◆ Task statement ◆
Each line of the data that mentions the string "WallScore" needs to be identified and copied.

+--

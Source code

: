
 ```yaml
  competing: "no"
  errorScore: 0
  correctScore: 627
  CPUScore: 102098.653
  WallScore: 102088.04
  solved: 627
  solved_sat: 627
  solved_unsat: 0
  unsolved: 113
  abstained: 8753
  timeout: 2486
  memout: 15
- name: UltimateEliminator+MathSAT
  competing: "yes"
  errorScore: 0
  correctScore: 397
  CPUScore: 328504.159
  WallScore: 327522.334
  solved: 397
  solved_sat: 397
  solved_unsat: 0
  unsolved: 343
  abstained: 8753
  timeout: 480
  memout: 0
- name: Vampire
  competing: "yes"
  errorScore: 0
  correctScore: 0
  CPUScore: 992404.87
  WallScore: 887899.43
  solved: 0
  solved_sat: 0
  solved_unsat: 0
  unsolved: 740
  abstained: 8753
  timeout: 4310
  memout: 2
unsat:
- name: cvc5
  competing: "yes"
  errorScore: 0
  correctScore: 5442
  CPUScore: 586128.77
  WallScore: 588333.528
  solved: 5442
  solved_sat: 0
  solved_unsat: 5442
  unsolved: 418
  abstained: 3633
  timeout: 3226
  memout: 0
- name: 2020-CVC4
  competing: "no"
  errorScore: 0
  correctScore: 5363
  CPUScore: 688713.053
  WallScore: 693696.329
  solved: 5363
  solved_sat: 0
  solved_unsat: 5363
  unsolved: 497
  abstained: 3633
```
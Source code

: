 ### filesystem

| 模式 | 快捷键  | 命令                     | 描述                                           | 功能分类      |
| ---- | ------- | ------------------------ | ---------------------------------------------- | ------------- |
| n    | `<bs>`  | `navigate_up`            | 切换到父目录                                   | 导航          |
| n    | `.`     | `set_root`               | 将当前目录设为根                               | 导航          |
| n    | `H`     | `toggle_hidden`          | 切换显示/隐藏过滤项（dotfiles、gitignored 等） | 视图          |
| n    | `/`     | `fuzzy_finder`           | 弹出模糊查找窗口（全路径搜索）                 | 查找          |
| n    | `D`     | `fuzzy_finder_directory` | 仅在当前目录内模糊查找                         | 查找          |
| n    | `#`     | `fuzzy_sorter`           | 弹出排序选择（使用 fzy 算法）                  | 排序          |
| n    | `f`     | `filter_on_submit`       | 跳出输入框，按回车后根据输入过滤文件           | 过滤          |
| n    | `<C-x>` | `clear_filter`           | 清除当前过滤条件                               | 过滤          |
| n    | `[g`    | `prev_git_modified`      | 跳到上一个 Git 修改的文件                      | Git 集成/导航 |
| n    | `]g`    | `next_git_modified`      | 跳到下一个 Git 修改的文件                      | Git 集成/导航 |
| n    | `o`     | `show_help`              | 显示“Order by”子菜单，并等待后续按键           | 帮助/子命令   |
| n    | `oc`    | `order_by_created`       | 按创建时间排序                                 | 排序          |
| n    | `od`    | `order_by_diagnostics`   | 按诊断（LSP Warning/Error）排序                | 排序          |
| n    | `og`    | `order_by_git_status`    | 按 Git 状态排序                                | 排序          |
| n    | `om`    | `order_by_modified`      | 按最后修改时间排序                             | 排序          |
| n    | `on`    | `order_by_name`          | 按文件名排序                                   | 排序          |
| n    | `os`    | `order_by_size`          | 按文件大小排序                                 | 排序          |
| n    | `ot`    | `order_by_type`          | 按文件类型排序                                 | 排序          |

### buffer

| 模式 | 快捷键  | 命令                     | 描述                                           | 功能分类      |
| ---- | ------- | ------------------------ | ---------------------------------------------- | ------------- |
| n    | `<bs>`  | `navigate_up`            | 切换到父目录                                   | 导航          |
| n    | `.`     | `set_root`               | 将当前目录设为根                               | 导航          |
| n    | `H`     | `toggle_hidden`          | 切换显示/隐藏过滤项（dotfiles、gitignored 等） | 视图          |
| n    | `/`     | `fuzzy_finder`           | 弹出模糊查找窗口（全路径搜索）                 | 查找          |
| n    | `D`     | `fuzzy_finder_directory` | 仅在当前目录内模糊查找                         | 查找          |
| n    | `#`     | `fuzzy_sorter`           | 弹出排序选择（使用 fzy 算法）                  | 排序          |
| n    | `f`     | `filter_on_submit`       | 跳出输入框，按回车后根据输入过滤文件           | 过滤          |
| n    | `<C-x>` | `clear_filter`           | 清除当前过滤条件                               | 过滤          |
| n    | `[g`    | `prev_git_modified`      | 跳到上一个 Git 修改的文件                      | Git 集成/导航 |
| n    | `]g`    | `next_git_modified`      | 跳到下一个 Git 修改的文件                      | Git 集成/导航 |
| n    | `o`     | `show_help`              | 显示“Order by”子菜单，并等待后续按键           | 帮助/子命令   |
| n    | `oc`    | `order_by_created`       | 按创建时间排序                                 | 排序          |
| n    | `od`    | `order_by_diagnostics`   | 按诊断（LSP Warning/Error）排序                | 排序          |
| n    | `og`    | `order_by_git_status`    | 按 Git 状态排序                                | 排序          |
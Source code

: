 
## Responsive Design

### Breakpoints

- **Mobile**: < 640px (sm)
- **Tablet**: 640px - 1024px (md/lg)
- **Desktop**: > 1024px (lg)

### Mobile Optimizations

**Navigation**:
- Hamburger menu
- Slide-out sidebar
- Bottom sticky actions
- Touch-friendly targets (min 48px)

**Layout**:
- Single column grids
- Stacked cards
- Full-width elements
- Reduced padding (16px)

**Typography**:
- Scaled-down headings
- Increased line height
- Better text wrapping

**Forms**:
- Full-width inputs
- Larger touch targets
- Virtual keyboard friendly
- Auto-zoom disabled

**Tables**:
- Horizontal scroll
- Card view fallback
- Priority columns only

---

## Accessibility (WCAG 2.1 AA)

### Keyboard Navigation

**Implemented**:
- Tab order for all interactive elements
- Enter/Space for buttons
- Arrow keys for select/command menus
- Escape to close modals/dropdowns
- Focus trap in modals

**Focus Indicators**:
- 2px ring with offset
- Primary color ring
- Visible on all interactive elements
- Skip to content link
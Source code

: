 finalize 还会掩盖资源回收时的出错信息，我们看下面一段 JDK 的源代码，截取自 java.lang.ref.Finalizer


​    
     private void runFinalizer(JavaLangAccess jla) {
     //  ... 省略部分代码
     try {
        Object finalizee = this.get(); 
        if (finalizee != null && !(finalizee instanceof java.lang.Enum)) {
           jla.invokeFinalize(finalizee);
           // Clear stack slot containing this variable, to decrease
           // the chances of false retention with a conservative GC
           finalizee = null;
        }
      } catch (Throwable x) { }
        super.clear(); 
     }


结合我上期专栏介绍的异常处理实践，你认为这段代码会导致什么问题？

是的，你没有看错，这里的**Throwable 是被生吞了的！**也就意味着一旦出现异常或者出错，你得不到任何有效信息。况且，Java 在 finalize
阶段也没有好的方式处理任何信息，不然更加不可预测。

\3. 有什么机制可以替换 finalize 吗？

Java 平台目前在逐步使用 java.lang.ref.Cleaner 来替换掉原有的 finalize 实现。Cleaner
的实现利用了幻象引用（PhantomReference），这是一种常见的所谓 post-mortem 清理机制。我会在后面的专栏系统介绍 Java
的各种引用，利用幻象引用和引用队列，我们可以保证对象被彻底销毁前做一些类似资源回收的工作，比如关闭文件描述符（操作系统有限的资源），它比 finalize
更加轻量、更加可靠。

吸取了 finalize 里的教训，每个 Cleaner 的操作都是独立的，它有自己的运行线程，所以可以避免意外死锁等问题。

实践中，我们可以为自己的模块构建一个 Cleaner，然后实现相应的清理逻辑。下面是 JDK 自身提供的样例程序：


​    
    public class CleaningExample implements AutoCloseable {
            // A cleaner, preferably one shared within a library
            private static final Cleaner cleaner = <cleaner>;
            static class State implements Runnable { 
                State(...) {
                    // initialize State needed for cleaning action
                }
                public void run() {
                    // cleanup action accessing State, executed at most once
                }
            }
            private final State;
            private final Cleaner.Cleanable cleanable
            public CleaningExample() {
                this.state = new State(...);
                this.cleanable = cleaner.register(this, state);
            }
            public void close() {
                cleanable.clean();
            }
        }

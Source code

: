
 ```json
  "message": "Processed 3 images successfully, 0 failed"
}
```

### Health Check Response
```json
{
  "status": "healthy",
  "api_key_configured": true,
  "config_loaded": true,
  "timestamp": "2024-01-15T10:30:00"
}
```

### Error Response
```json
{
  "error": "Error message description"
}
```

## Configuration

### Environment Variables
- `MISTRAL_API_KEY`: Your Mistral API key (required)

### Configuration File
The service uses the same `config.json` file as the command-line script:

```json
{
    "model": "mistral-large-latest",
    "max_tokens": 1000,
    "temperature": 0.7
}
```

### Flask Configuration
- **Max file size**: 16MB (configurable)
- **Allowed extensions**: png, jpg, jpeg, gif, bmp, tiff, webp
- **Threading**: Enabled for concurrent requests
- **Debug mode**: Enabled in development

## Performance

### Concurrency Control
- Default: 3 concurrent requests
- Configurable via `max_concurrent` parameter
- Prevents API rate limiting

+--

◆ Reply ◆
  WallScore: 102088.04
  WallScore: 327522.334
  WallScore: 887899.43
  WallScore: 588333.528
  WallScore: 693696.329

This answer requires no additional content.